Content starts

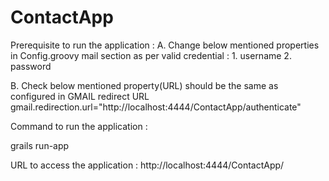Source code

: # ContactApp

Prerequisite to run the application :
A. Change below mentioned properties in Config.groovy mail section as per valid credential :
        1. username
        2. password

B. Check below mentioned property(URL) should be the same as configured in GMAIL redirect URL
        gmail.redirection.url="http://localhost:4444/ContactApp/authenticate"


Command to run the application :

grails run-app


URL to access the application :
http://localhost:4444/ContactApp/


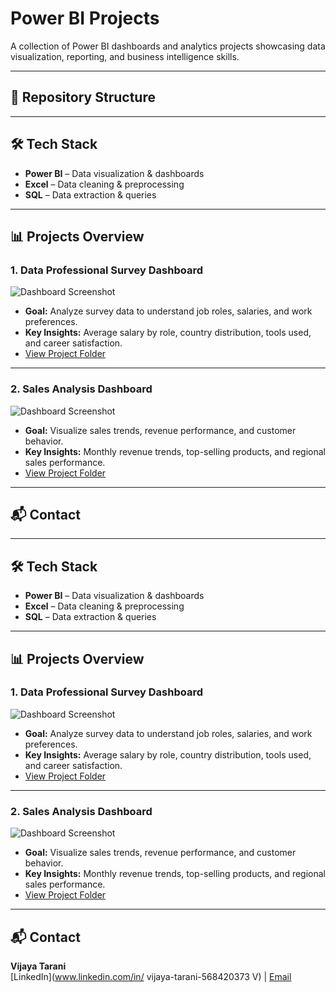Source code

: # Power BI Projects

A collection of Power BI dashboards and analytics projects showcasing data visualization, reporting, and business intelligence skills.

---

## 📂 Repository Structure

---

## 🛠 Tech Stack
- **Power BI** – Data visualization & dashboards
- **Excel** – Data cleaning & preprocessing
- **SQL** – Data extraction & queries

---

## 📊 Projects Overview

### **1. Data Professional Survey Dashboard**
![Dashboard Screenshot](Data-Professional-Survey/dashboard.png)
- **Goal:** Analyze survey data to understand job roles, salaries, and work preferences.
- **Key Insights:** Average salary by role, country distribution, tools used, and career satisfaction.
- [View Project Folder](./Data-Professional-Survey)

---

### **2. Sales Analysis Dashboard**
![Dashboard Screenshot](Sales-Analysis/dashboard.png)
- **Goal:** Visualize sales trends, revenue performance, and customer behavior.
- **Key Insights:** Monthly revenue trends, top-selling products, and regional sales performance.
- [View Project Folder](./Sales-Analysis)

---

## 📬 Contact

---

## 🛠 Tech Stack
- **Power BI** – Data visualization & dashboards
- **Excel** – Data cleaning & preprocessing
- **SQL** – Data extraction & queries

---

## 📊 Projects Overview

### **1. Data Professional Survey Dashboard**
![Dashboard Screenshot](Data-Professional-Survey/dashboard.png)
- **Goal:** Analyze survey data to understand job roles, salaries, and work preferences.
- **Key Insights:** Average salary by role, country distribution, tools used, and career satisfaction.
- [View Project Folder](./Data-Professional-Survey)

---

### **2. Sales Analysis Dashboard**
![Dashboard Screenshot](Sales-Analysis/dashboard.png)
- **Goal:** Visualize sales trends, revenue performance, and customer behavior.
- **Key Insights:** Monthly revenue trends, top-selling products, and regional sales performance.
- [View Project Folder](./Sales-Analysis)

---
## 📬 Contact
**Vijaya Tarani**  
[LinkedIn](www.linkedin.com/in/
vijaya-tarani-568420373 V) | [Email](mailto:v.tarani138@gmail.com)


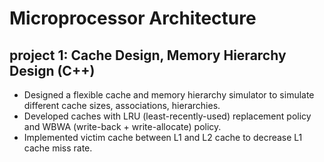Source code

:# Microprocessor Architecture

## project 1: Cache Design, Memory Hierarchy Design (C++)
- Designed a flexible cache and memory hierarchy simulator to simulate different cache sizes, associations, hierarchies.
- Developed caches with LRU (least-recently-used) replacement policy and WBWA (write-back + write-allocate) policy.
- Implemented victim cache between L1 and L2 cache to decrease L1 cache miss rate.
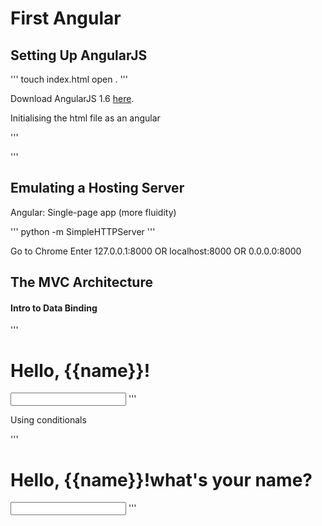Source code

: # First Angular

## Setting Up AngularJS

'''
 touch index.html
 open .
'''

Download AngularJS 1.6 [here](http://angularjs.org).

Initialising the html file as an angular

'''
<html lang="en" ng-app>
'''

## Emulating a Hosting Server

Angular: Single-page app (more fluidity)

'''
  python -m SimpleHTTPServer
'''

Go to Chrome
  Enter 127.0.0.1:8000 OR localhost:8000 OR 0.0.0.0:8000
   
## The MVC Architecture


#### Intro to Data Binding

'''
  <h1>Hello, {{name}}!</h1>
  <input type='text' ng-model='name'>
'''

Using conditionals

'''
  <h1>Hello, <span ng-if='name'>{{name}}!</span><span ng-if='!name'>what's your name?</span></h1>
  <input type='text' ng-model='name'>
'''
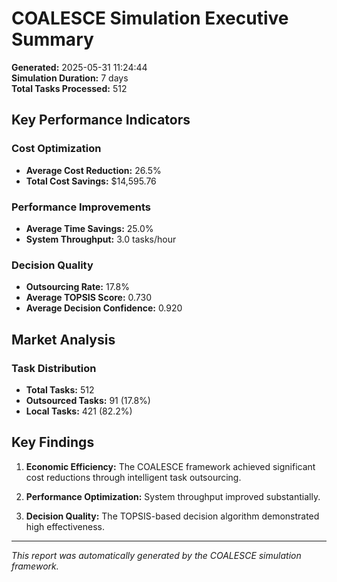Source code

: # COALESCE Simulation Executive Summary

**Generated:** 2025-05-31 11:24:44  
**Simulation Duration:** 7 days  
**Total Tasks Processed:** 512

## Key Performance Indicators

### Cost Optimization
- **Average Cost Reduction:** 26.5%
- **Total Cost Savings:** $14,595.76

### Performance Improvements
- **Average Time Savings:** 25.0%
- **System Throughput:** 3.0 tasks/hour

### Decision Quality
- **Outsourcing Rate:** 17.8%
- **Average TOPSIS Score:** 0.730
- **Average Decision Confidence:** 0.920

## Market Analysis

### Task Distribution
- **Total Tasks:** 512
- **Outsourced Tasks:** 91 (17.8%)
- **Local Tasks:** 421 (82.2%)

## Key Findings

1. **Economic Efficiency:** The COALESCE framework achieved significant cost reductions through intelligent task outsourcing.

2. **Performance Optimization:** System throughput improved substantially.

3. **Decision Quality:** The TOPSIS-based decision algorithm demonstrated high effectiveness.

---
*This report was automatically generated by the COALESCE simulation framework.*
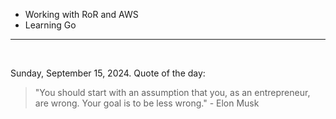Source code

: - Working with RoR and AWS
- Learning Go

---

<br>

<!-- quote_marker -->
Sunday, September 15, 2024. Quote of the day:

> "You should start with an assumption that you, as an entrepreneur, are wrong. Your goal is to be less wrong." - Elon Musk
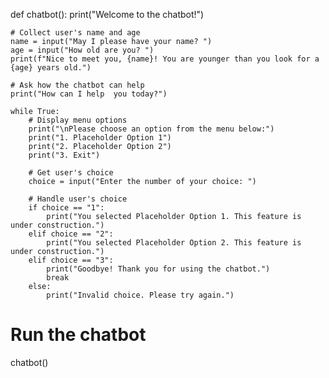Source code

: def chatbot():
    print("Welcome to the chatbot!")
    
    # Collect user's name and age
    name = input("May I please have your name? ")
    age = input("How old are you? ")
    print(f"Nice to meet you, {name}! You are younger than you look for a {age} years old.")

    # Ask how the chatbot can help
    print("How can I help  you today?")

    while True:
        # Display menu options
        print("\nPlease choose an option from the menu below:")
        print("1. Placeholder Option 1")
        print("2. Placeholder Option 2")
        print("3. Exit")
        
        # Get user's choice
        choice = input("Enter the number of your choice: ")
        
        # Handle user's choice
        if choice == "1":
            print("You selected Placeholder Option 1. This feature is under construction.")
        elif choice == "2":
            print("You selected Placeholder Option 2. This feature is under construction.")
        elif choice == "3":
            print("Goodbye! Thank you for using the chatbot.")
            break
        else:
            print("Invalid choice. Please try again.")

# Run the chatbot
chatbot()
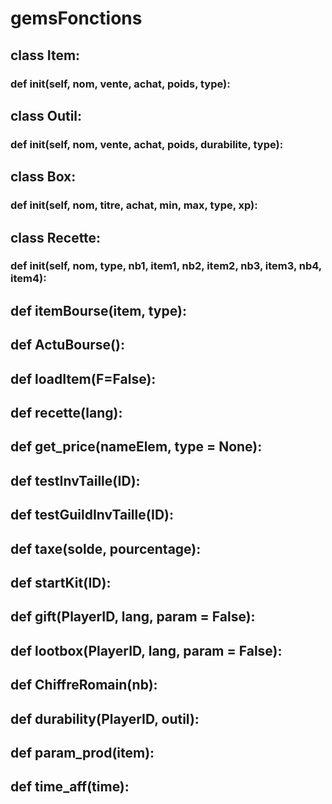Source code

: # gemsFonctions 
## class Item:

### def __init__(self, nom, vente, achat, poids, type):

## class Outil:

### def __init__(self, nom, vente, achat, poids, durabilite, type):

## class Box:

### def __init__(self, nom, titre, achat, min, max, type, xp):

## class Recette:

### def __init__(self, nom, type, nb1, item1, nb2, item2, nb3, item3, nb4, item4):

## def itemBourse(item, type):

## def ActuBourse():

## def loadItem(F=False):

## def recette(lang):

## def get_price(nameElem, type = None):

## def testInvTaille(ID):

## def testGuildInvTaille(ID):

## def taxe(solde, pourcentage):

## def startKit(ID):

## def gift(PlayerID, lang, param = False):

## def lootbox(PlayerID, lang, param = False):

## def ChiffreRomain(nb):

## def durability(PlayerID, outil):

## def param_prod(item):

## def time_aff(time):

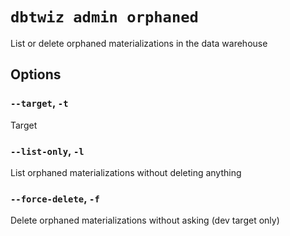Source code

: # `dbtwiz admin orphaned`

List or delete orphaned materializations in the data warehouse

## Options

### `--target`, `-t`

Target

### `--list-only`, `-l`

List orphaned materializations without deleting anything

### `--force-delete`, `-f`

Delete orphaned materializations without asking (dev target only)
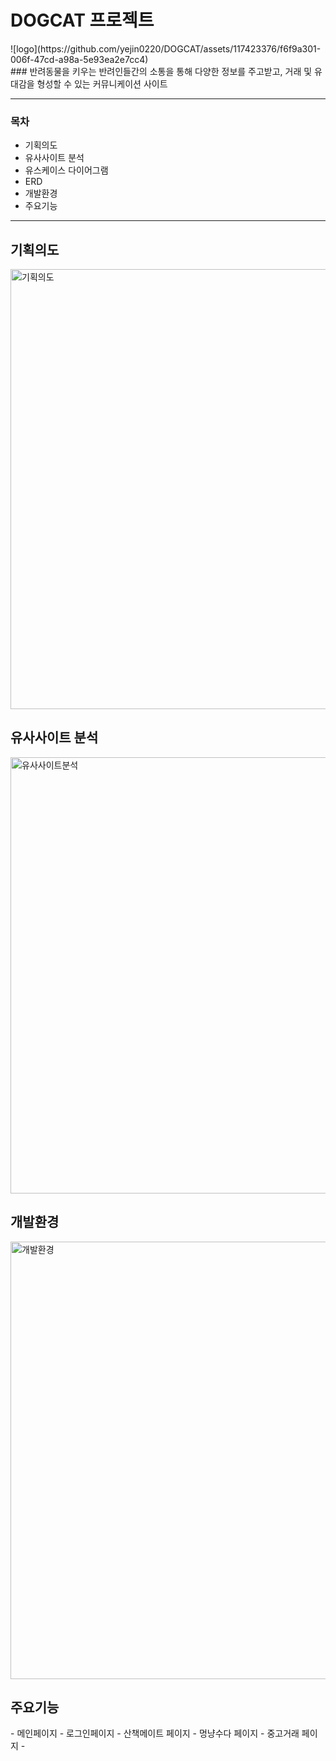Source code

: # DOGCAT 프로젝트
<div>
  ![logo](https://github.com/yejin0220/DOGCAT/assets/117423376/f6f9a301-006f-47cd-a98a-5e93ea2e7cc4)
</div>
### 반려동물을 키우는 반려인들간의 소통을 통해 다양한 정보를 주고받고, 거래 및 유대감을 형성할 수 있는 커뮤니케이션 사이트

---

### 목차
* 기획의도
* 유사사이트 분석
* 유스케이스 다이어그램
* ERD
* 개발환경
* 주요기능

---
<h2>기획의도</h2>
<div>
  <img width="704" alt="기획의도" src="https://github.com/yejin0220/DOGCAT/assets/117423376/df33cb74-7f78-42d1-b52d-2cfa8cab5c73">
</div>

<h2>유사사이트 분석</h2>
<div>
  <img width="698" alt="유사사이트분석" src="https://github.com/yejin0220/DOGCAT/assets/117423376/44991a5a-e2da-4d61-8691-4ee1908a0755">
</div>

<h2>개발환경</h2>
<div>
  <img width="700" alt="개발환경" src="https://github.com/yejin0220/DOGCAT/assets/117423376/c2ed8ac6-e54b-4d33-8c6a-d8430e8de55e">
</div>

<h2>주요기능</h2>
  - 메인페이지
  - 로그인페이지
  - 산책메이트 페이지
  - 멍냥수다 페이지
  - 중고거래 페이지
  - 






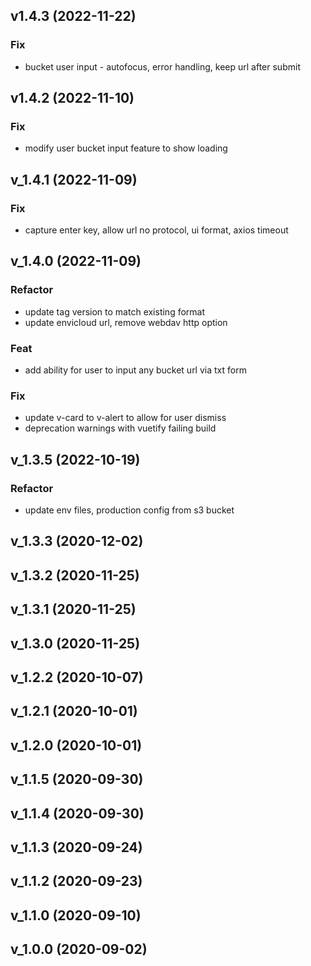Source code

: ## v1.4.3 (2022-11-22)

### Fix

- bucket user input - autofocus, error handling, keep url after submit

## v1.4.2 (2022-11-10)

### Fix

- modify user bucket input feature to show loading

## v_1.4.1 (2022-11-09)

### Fix

- capture enter key, allow url no protocol, ui format, axios timeout

## v_1.4.0 (2022-11-09)

### Refactor

- update tag version to match existing format
- update envicloud url, remove webdav http option

### Feat

- add ability for user to input any bucket url via txt form

### Fix

- update v-card to v-alert to allow for user dismiss
- deprecation warnings with vuetify failing build

## v_1.3.5 (2022-10-19)

### Refactor

- update env files, production config from s3 bucket

## v_1.3.3 (2020-12-02)

## v_1.3.2 (2020-11-25)

## v_1.3.1 (2020-11-25)

## v_1.3.0 (2020-11-25)

## v_1.2.2 (2020-10-07)

## v_1.2.1 (2020-10-01)

## v_1.2.0 (2020-10-01)

## v_1.1.5 (2020-09-30)

## v_1.1.4 (2020-09-30)

## v_1.1.3 (2020-09-24)

## v_1.1.2 (2020-09-23)

## v_1.1.0 (2020-09-10)

## v_1.0.0 (2020-09-02)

Content ends

**GOAL OF THE EXERCISE**
Copy every line in the records above that contains the word "lang".

**ANSWER BELOW**
<html lang="en" ng-app>
## def recette(lang):
## def gift(PlayerID, lang, param = False):
## def lootbox(PlayerID, lang, param = False):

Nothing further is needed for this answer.